Reproduce every line of the listing as written, apart from the pictures.

--------

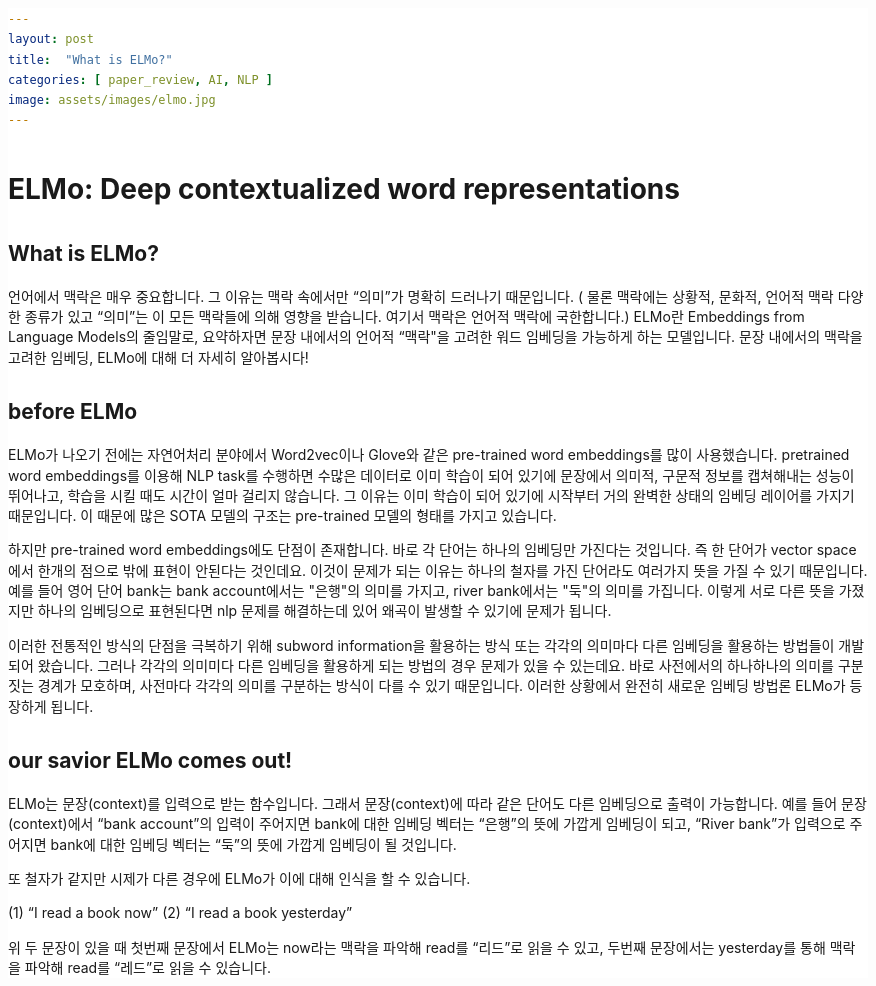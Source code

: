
 ```yaml
---
layout: post
title:  "What is ELMo?"
categories: [ paper_review, AI, NLP ]
image: assets/images/elmo.jpg
---
```


# ELMo: Deep contextualized word representations 

## What is ELMo?

언어에서 맥락은 매우 중요합니다. 
그 이유는 맥락 속에서만 “의미”가 명확히 드러나기 때문입니다.
( 물론 맥락에는 상황적, 문화적, 언어적 맥락 다양한 종류가 있고 “의미”는 이 모든 맥락들에 의해 영향을 받습니다. 여기서 맥락은 언어적 맥락에 국한합니다.)
ELMo란 Embeddings from Language Models의 줄임말로, 요약하자면 문장 내에서의 언어적 “맥락"을 고려한 워드 임베딩을 가능하게 하는 모델입니다.
문장 내에서의 맥락을 고려한 임베딩, ELMo에 대해 더 자세히 알아봅시다!

## before ELMo

ELMo가 나오기 전에는 자연어처리 분야에서 Word2vec이나 Glove와 같은 pre-trained word embeddings를 많이 사용했습니다.
pretrained word embeddings를 이용해 NLP task를 수행하면 수많은 데이터로 이미 학습이 되어 있기에 문장에서 의미적, 구문적 정보를 캡쳐해내는 성능이 뛰어나고, 학습을 시킬 때도 시간이 얼마 걸리지 않습니다. 그 이유는 이미 학습이 되어 있기에 시작부터 거의 완벽한 상태의 임베딩 레이어를 가지기 때문입니다. 이 때문에 많은 SOTA 모델의 구조는 pre-trained 모델의 형태를 가지고 있습니다.

하지만 pre-trained word embeddings에도 단점이 존재합니다.
바로 각 단어는 하나의 임베딩만 가진다는 것입니다. 즉 한 단어가 vector space에서 한개의 점으로 밖에 표현이 안된다는 것인데요.
이것이 문제가 되는 이유는 하나의 철자를 가진 단어라도 여러가지 뜻을 가질 수 있기 때문입니다.
예를 들어 영어 단어 bank는 bank account에서는 "은행"의 의미를 가지고, river bank에서는 "둑"의 의미를 가집니다.
이렇게 서로 다른 뜻을 가졌지만 하나의 임베딩으로 표현된다면 nlp 문제를 해결하는데 있어 왜곡이 발생할 수 있기에 문제가 됩니다.

이러한 전통적인 방식의 단점을 극복하기 위해 subword information을 활용하는 방식 또는 각각의 의미마다 다른 임베딩을 활용하는 방법들이 개발 되어 왔습니다.  그러나 각각의 의미미다 다른 임베딩을 활용하게 되는 방법의 경우 문제가 있을 수 있는데요.
바로 사전에서의 하나하나의 의미를 구분짓는 경계가 모호하며, 사전마다 각각의 의미를 구분하는 방식이 다를 수 있기 때문입니다.
 이러한 상황에서 완전히 새로운 임베딩 방법론 ELMo가 등장하게 됩니다.

## our savior ELMo comes out!

ELMo는 문장(context)를 입력으로 받는 함수입니다.
그래서 문장(context)에 따라 같은 단어도 다른 임베딩으로 출력이 가능합니다.
예를 들어 문장(context)에서 “bank account”의 입력이 주어지면 bank에 대한 임베딩 벡터는 “은행”의 뜻에 가깝게 임베딩이 되고,
“River bank”가 입력으로 주어지면 bank에 대한 임베딩 벡터는 “둑”의 뜻에 가깝게 임베딩이 될 것입니다.

또 철자가 같지만 시제가 다른 경우에 ELMo가 이에 대해 인식을 할 수 있습니다.

(1) “I read a book now”
(2) “I read a book yesterday”

위 두 문장이 있을 때 첫번째 문장에서 ELMo는 now라는  맥락을 파악해 read를 “리드”로 읽을 수 있고,
두번째 문장에서는 yesterday를 통해 맥락을 파악해 read를 “레드”로 읽을 수 있습니다.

--------

Solution to this problem:
Source code

:
 ```yaml
---
layout: post
title:  "What is ELMo?"
categories: [ paper_review, AI, NLP ]
image: assets/images/elmo.jpg
---
```


# ELMo: Deep contextualized word representations 

## What is ELMo?

언어에서 맥락은 매우 중요합니다. 
그 이유는 맥락 속에서만 “의미”가 명확히 드러나기 때문입니다.
( 물론 맥락에는 상황적, 문화적, 언어적 맥락 다양한 종류가 있고 “의미”는 이 모든 맥락들에 의해 영향을 받습니다. 여기서 맥락은 언어적 맥락에 국한합니다.)
ELMo란 Embeddings from Language Models의 줄임말로, 요약하자면 문장 내에서의 언어적 “맥락"을 고려한 워드 임베딩을 가능하게 하는 모델입니다.
문장 내에서의 맥락을 고려한 임베딩, ELMo에 대해 더 자세히 알아봅시다!

## before ELMo

ELMo가 나오기 전에는 자연어처리 분야에서 Word2vec이나 Glove와 같은 pre-trained word embeddings를 많이 사용했습니다.
pretrained word embeddings를 이용해 NLP task를 수행하면 수많은 데이터로 이미 학습이 되어 있기에 문장에서 의미적, 구문적 정보를 캡쳐해내는 성능이 뛰어나고, 학습을 시킬 때도 시간이 얼마 걸리지 않습니다. 그 이유는 이미 학습이 되어 있기에 시작부터 거의 완벽한 상태의 임베딩 레이어를 가지기 때문입니다. 이 때문에 많은 SOTA 모델의 구조는 pre-trained 모델의 형태를 가지고 있습니다.

하지만 pre-trained word embeddings에도 단점이 존재합니다.
바로 각 단어는 하나의 임베딩만 가진다는 것입니다. 즉 한 단어가 vector space에서 한개의 점으로 밖에 표현이 안된다는 것인데요.
이것이 문제가 되는 이유는 하나의 철자를 가진 단어라도 여러가지 뜻을 가질 수 있기 때문입니다.
예를 들어 영어 단어 bank는 bank account에서는 "은행"의 의미를 가지고, river bank에서는 "둑"의 의미를 가집니다.
이렇게 서로 다른 뜻을 가졌지만 하나의 임베딩으로 표현된다면 nlp 문제를 해결하는데 있어 왜곡이 발생할 수 있기에 문제가 됩니다.

이러한 전통적인 방식의 단점을 극복하기 위해 subword information을 활용하는 방식 또는 각각의 의미마다 다른 임베딩을 활용하는 방법들이 개발 되어 왔습니다.  그러나 각각의 의미미다 다른 임베딩을 활용하게 되는 방법의 경우 문제가 있을 수 있는데요.
바로 사전에서의 하나하나의 의미를 구분짓는 경계가 모호하며, 사전마다 각각의 의미를 구분하는 방식이 다를 수 있기 때문입니다.
 이러한 상황에서 완전히 새로운 임베딩 방법론 ELMo가 등장하게 됩니다.

## our savior ELMo comes out!

ELMo는 문장(context)를 입력으로 받는 함수입니다.
그래서 문장(context)에 따라 같은 단어도 다른 임베딩으로 출력이 가능합니다.
예를 들어 문장(context)에서 “bank account”의 입력이 주어지면 bank에 대한 임베딩 벡터는 “은행”의 뜻에 가깝게 임베딩이 되고,
“River bank”가 입력으로 주어지면 bank에 대한 임베딩 벡터는 “둑”의 뜻에 가깝게 임베딩이 될 것입니다.

또 철자가 같지만 시제가 다른 경우에 ELMo가 이에 대해 인식을 할 수 있습니다.

(1) “I read a book now”
(2) “I read a book yesterday”

위 두 문장이 있을 때 첫번째 문장에서 ELMo는 now라는  맥락을 파악해 read를 “리드”로 읽을 수 있고,
두번째 문장에서는 yesterday를 통해 맥락을 파악해 read를 “레드”로 읽을 수 있습니다.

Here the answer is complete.